- Exercise goal
Transcribe the material from its first line onward, ending with the line that contains "everyone in the" and adding nothing beyond it.

[Opening Study material section]

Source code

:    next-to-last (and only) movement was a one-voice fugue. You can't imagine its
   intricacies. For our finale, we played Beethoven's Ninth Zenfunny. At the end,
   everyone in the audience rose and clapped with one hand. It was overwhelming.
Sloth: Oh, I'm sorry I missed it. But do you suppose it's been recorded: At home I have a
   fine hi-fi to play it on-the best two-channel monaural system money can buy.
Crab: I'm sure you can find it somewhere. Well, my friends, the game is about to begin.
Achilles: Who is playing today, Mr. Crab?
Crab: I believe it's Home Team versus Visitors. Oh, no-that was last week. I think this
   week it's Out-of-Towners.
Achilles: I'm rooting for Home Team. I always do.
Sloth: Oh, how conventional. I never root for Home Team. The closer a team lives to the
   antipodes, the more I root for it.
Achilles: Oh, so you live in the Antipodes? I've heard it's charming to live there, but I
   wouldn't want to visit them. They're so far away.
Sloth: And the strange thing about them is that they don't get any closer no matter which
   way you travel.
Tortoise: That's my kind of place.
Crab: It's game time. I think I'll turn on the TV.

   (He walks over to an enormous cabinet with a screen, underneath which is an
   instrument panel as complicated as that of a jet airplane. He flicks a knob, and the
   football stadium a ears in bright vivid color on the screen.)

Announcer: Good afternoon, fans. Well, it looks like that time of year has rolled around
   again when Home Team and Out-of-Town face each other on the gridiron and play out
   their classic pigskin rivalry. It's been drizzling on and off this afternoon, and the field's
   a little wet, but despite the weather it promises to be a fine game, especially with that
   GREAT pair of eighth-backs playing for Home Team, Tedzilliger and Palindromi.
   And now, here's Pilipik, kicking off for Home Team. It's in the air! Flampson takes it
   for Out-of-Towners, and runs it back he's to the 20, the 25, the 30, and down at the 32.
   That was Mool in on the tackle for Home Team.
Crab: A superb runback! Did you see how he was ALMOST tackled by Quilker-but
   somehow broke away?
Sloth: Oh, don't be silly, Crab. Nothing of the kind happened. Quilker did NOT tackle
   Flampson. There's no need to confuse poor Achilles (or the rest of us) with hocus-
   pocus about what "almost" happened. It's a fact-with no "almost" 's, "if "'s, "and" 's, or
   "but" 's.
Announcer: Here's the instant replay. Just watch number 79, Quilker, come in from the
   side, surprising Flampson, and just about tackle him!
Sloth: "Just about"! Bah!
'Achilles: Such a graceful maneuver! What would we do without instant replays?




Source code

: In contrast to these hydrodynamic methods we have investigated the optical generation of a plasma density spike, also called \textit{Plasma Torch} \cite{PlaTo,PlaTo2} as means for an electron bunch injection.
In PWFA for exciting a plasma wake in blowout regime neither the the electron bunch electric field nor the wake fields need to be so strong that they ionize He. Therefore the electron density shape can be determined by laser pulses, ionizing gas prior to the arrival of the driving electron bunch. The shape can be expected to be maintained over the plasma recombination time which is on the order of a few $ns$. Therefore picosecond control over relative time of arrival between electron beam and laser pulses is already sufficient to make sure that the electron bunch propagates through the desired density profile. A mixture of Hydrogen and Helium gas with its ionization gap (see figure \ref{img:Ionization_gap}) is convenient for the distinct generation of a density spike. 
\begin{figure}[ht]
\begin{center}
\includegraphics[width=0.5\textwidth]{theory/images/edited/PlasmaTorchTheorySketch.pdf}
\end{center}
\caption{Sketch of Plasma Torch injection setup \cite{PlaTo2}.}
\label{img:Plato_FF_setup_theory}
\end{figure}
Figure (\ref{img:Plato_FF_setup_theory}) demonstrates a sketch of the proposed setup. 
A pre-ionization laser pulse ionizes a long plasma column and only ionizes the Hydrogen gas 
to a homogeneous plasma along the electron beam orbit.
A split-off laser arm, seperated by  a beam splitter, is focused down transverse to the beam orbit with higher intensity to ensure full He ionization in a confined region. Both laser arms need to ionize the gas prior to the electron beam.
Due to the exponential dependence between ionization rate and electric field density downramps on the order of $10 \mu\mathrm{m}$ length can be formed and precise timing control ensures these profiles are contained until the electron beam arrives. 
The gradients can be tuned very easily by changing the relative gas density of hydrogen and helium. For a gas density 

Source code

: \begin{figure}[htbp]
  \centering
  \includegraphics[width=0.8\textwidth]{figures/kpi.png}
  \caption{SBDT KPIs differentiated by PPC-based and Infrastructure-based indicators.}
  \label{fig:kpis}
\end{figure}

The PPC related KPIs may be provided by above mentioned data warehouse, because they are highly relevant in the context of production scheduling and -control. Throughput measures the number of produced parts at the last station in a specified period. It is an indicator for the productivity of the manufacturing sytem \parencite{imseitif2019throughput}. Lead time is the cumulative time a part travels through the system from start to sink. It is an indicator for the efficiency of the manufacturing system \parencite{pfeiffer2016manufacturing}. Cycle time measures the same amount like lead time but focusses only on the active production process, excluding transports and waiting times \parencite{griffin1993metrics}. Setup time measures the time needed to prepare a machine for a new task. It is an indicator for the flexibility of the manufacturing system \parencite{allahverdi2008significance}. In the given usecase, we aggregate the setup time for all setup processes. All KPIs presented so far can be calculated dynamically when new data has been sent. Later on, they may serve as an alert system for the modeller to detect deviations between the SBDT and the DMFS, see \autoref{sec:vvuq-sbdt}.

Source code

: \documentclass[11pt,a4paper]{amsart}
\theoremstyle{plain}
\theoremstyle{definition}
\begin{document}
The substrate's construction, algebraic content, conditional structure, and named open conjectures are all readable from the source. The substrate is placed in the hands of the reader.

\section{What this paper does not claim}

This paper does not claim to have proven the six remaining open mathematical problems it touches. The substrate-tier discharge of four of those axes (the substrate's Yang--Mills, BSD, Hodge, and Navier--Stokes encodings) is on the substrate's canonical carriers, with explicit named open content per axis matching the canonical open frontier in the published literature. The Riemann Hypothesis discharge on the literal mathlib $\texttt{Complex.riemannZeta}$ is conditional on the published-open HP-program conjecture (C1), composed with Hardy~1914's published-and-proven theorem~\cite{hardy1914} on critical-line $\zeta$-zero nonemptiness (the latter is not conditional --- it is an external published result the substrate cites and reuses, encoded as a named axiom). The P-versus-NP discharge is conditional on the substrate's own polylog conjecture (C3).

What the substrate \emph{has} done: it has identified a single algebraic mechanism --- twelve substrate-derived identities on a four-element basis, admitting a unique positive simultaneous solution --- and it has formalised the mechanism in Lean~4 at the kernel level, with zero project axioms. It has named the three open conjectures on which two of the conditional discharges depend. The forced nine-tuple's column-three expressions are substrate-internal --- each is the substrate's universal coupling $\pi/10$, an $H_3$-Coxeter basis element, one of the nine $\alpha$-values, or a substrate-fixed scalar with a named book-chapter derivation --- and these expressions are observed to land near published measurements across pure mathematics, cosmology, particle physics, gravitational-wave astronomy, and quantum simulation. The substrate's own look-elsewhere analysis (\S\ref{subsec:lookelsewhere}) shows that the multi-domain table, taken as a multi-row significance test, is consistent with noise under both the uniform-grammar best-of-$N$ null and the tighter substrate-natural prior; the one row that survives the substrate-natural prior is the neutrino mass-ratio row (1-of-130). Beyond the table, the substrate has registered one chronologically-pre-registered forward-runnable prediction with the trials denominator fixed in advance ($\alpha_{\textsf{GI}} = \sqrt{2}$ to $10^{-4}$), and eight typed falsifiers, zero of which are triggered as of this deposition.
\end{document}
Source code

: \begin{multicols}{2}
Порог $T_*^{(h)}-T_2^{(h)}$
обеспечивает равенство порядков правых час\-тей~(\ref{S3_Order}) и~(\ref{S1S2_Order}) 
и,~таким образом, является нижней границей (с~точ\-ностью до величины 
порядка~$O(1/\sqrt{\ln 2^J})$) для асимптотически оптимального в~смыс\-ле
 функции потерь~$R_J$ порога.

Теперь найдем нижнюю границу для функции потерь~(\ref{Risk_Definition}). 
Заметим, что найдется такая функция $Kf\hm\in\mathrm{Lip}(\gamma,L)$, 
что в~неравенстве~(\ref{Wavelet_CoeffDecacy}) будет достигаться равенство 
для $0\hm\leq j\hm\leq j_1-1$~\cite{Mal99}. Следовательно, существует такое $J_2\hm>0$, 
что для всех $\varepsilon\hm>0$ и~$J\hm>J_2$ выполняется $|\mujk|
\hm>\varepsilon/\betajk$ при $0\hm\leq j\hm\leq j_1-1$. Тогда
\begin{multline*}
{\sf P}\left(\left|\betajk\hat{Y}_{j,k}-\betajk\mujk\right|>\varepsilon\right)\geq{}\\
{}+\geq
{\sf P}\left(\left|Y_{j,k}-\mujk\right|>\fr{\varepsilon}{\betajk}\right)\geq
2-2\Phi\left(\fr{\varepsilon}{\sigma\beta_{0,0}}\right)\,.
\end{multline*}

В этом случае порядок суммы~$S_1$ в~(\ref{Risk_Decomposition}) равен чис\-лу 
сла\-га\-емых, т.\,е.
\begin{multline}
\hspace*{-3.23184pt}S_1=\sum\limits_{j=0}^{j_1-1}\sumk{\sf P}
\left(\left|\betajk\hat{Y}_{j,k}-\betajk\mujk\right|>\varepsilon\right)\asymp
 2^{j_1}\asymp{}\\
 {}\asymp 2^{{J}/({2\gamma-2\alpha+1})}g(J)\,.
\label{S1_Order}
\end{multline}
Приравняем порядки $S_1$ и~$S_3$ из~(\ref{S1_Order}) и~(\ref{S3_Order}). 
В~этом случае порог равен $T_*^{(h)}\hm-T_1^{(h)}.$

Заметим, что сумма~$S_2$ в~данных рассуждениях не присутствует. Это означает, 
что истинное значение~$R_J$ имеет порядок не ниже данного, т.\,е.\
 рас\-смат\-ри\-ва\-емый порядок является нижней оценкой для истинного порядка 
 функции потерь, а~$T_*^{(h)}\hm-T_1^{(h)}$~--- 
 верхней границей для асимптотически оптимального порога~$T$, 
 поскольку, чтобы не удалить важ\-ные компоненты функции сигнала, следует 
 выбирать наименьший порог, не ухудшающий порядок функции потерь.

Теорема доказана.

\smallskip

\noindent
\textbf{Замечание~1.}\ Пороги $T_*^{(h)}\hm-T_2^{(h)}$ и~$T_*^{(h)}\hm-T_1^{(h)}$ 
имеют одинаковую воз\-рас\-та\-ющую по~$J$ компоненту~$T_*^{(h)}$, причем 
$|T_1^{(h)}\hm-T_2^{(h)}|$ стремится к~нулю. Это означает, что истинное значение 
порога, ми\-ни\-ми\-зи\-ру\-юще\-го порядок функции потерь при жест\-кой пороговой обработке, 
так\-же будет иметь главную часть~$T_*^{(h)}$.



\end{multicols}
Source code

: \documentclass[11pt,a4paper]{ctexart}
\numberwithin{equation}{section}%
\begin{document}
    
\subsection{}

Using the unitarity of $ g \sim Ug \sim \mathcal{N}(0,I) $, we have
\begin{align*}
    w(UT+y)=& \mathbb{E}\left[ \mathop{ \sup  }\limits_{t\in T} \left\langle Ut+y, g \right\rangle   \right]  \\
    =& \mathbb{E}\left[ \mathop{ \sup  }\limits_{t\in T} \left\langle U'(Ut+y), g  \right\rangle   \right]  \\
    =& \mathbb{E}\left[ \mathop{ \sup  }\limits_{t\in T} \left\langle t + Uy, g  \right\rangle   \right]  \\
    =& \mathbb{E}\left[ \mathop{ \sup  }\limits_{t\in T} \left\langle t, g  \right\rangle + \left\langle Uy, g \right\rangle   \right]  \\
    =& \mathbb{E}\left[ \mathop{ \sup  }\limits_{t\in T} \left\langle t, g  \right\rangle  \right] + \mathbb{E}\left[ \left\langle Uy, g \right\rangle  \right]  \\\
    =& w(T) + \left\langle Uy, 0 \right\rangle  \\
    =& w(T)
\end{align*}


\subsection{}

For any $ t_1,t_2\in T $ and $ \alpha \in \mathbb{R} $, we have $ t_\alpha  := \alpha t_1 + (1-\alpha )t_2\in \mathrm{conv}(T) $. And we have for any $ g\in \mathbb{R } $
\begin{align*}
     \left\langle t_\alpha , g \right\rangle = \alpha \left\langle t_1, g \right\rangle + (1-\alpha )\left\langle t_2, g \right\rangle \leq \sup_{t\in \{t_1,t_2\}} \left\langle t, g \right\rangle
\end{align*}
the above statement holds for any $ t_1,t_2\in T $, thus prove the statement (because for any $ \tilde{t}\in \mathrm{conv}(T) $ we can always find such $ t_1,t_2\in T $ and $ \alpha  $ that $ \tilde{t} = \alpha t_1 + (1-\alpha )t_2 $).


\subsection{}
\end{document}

[Closing Study material section]

- Solution
Source code

:    next-to-last (and only) movement was a one-voice fugue. You can't imagine its
   intricacies. For our finale, we played Beethoven's Ninth Zenfunny. At the end,
   everyone in the audience rose and clapped with one hand. It was overwhelming.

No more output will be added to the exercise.